(Dataset entries)
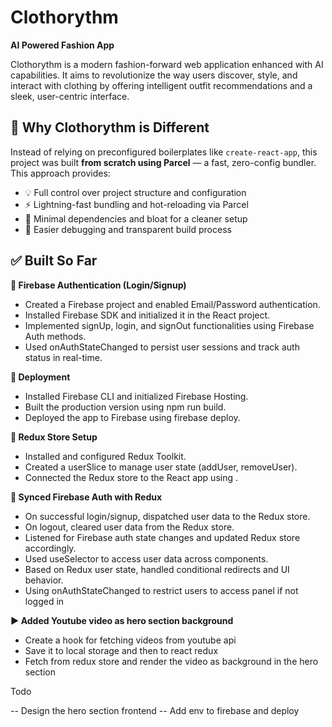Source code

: # Clothorythm
**AI Powered Fashion App**

Clothorythm is a modern fashion-forward web application enhanced with AI capabilities. It aims to revolutionize the way users discover, style, and interact with clothing by offering intelligent outfit recommendations and a sleek, user-centric interface.

## 🚀 Why Clothorythm is Different

Instead of relying on preconfigured boilerplates like `create-react-app`, this project was built **from scratch using Parcel** — a fast, zero-config bundler. This approach provides:

- 💡 Full control over project structure and configuration
- ⚡ Lightning-fast bundling and hot-reloading via Parcel
- 🧱 Minimal dependencies and bloat for a cleaner setup
- 🔧 Easier debugging and transparent build process

## ✅ Built So Far

**🔐 Firebase Authentication (Login/Signup)**

- Created a Firebase project and enabled Email/Password authentication.
- Installed Firebase SDK and initialized it in the React project.
- Implemented signUp, login, and signOut functionalities using Firebase Auth methods.
- Used onAuthStateChanged to persist user sessions and track auth status in real-time.

**🚀 Deployment**

- Installed Firebase CLI and initialized Firebase Hosting.
- Built the production version using npm run build.
- Deployed the app to Firebase using firebase deploy.

**🧠 Redux Store Setup**

- Installed and configured Redux Toolkit.
- Created a userSlice to manage user state (addUser, removeUser).
- Connected the Redux store to the React app using <Provider>.

**🔄 Synced Firebase Auth with Redux**

- On successful login/signup, dispatched user data to the Redux store.
- On logout, cleared user data from the Redux store.
- Listened for Firebase auth state changes and updated Redux store accordingly.
- Used useSelector to access user data across components.
- Based on Redux user state, handled conditional redirects and UI behavior.
- Using onAuthStateChanged to restrict users to access panel if not logged in

**▶️ Added Youtube video as hero section background** 

- Create a hook for fetching videos from youtube api
- Save it to local storage and then to react redux
- Fetch from redux store and render the video as background in the hero section

Todo

-- Design the hero section frontend
-- Add env to firebase and deploy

### Task to carry out
All lines from the one with "- Installed Firebase CLI" to the end of the records must be set down exactly. Skip every line before it.

### Reply to the task
- Installed Firebase CLI and initialized Firebase Hosting.
- Built the production version using npm run build.
- Deployed the app to Firebase using firebase deploy.

**🧠 Redux Store Setup**

- Installed and configured Redux Toolkit.
- Created a userSlice to manage user state (addUser, removeUser).
- Connected the Redux store to the React app using <Provider>.

**🔄 Synced Firebase Auth with Redux**

- On successful login/signup, dispatched user data to the Redux store.
- On logout, cleared user data from the Redux store.
- Listened for Firebase auth state changes and updated Redux store accordingly.
- Used useSelector to access user data across components.
- Based on Redux user state, handled conditional redirects and UI behavior.
- Using onAuthStateChanged to restrict users to access panel if not logged in

**▶️ Added Youtube video as hero section background** 

- Create a hook for fetching videos from youtube api
- Save it to local storage and then to react redux
- Fetch from redux store and render the video as background in the hero section

Todo

-- Design the hero section frontend
-- Add env to firebase and deploy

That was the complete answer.